Prince Charles ‘plans’ historic royal trip to Iran

The prince visited the Iranian city of Bam in October 2004 after an earthquake devastated the area, nut this was in his capacity as president of the British Red Cross

The Prince of Wales is expected to visit Iran, in what will be the first official royal trip to the country for more than 40 years. 

The Foreign Office and Clarence house are in talks with the authorities in Tehran about arranging a tour for Prince Charles this autumn, a royal source told The Sunday Times. 

The proposed trip has been made possible as a result of an international deal made between international bodies last year, in which nuclear sanctions on Iran were lifted.

It is hoped that Prince Charles’ trip will help to boost trade and commercial links between the two countries, as well as marking a significant change in Anglo-Iranian relations. 

A Clarence House spokesman said: “The autumn tour is not confirmed.” But the newspaper source was quoted as saying: “The prince is very keen to visit Iran.
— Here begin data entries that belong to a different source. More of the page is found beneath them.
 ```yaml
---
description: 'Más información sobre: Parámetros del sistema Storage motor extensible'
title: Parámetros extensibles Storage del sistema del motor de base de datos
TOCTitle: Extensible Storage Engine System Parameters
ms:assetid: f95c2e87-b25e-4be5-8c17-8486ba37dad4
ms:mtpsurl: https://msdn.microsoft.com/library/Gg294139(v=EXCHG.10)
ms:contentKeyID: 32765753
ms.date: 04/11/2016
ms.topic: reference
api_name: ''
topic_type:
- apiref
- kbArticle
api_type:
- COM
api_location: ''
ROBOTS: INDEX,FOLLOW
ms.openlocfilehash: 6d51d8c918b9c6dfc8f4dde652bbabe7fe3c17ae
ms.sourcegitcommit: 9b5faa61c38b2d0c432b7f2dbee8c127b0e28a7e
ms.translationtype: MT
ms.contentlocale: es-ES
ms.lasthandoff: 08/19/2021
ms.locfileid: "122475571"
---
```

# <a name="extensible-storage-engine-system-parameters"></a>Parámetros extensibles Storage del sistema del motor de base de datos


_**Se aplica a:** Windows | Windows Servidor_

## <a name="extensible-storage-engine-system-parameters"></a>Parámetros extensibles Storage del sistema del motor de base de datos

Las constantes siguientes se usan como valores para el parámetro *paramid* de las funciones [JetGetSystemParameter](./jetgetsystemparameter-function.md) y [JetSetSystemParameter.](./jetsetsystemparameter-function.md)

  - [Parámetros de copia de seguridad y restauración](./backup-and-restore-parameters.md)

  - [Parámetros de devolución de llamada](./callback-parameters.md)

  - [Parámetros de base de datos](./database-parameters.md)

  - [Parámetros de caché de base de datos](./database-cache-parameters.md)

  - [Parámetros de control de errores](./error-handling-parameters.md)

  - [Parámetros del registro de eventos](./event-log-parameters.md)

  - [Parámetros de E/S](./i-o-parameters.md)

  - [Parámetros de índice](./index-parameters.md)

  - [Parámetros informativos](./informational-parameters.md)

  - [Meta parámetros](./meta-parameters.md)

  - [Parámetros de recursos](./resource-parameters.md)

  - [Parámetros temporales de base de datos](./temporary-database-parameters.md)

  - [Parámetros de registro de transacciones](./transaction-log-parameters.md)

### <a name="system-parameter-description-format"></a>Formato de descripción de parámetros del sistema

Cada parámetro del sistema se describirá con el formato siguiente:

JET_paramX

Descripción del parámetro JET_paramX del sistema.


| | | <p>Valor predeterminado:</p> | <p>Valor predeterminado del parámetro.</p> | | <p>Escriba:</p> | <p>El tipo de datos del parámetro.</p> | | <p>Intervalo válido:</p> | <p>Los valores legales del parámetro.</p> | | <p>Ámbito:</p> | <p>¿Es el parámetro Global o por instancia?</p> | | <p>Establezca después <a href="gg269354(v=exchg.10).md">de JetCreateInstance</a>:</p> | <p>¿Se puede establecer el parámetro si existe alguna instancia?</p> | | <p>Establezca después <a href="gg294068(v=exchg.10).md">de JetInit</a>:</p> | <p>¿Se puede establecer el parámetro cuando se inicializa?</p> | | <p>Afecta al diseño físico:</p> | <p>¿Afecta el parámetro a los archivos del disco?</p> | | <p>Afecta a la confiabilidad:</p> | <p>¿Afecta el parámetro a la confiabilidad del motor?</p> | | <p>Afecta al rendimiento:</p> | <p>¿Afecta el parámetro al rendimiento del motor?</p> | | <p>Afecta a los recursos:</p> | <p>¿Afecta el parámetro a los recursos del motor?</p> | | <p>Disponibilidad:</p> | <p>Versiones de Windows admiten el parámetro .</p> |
He hopes he would be able to use his role as a diplomat to further encourage the relationship and dialogue between the two countries,” 

This is not the first time in recent years the prince has travelled to Iran – he visited the Iranian city of Bam in October 2004 after an earthquake devastated the area. However, officials have said that particular trip was made in his capacity as president of the British Red Cross charity, and not as a royal figure. 

The last official royal visit to the conservative country was made by Queen Elizabeth the Queen Mother in 1975, four years before the Iranian revolution to overthrow the Pahlavi dynasty.

Prince Charles is said to have a strong interest in Persian history and helped to fund an Iranian documentary about the life of the Persian poet and theologian Rumi. 

Should the trip go ahead, he hopes to meet President Hassan Rouhani and Iranian business leaders, as well as visiting ancient cities such as Isfaham and Shiraz.

In August last year, Philip Hammond became the first British Foreign Secretary to visit Iran for more than a decade, a trip he said was a “symbol of warming relations” between the two nations. He later warned that relations would take place “within the confines that will always be imposed by the fact that we have fundamentally different views”.

Britain, which has historically been viewed with mistrust by Iranians, reopened its embassy in Tehran only last year, four years after it was closed when protesters stormed the site and set fire to part of the complex.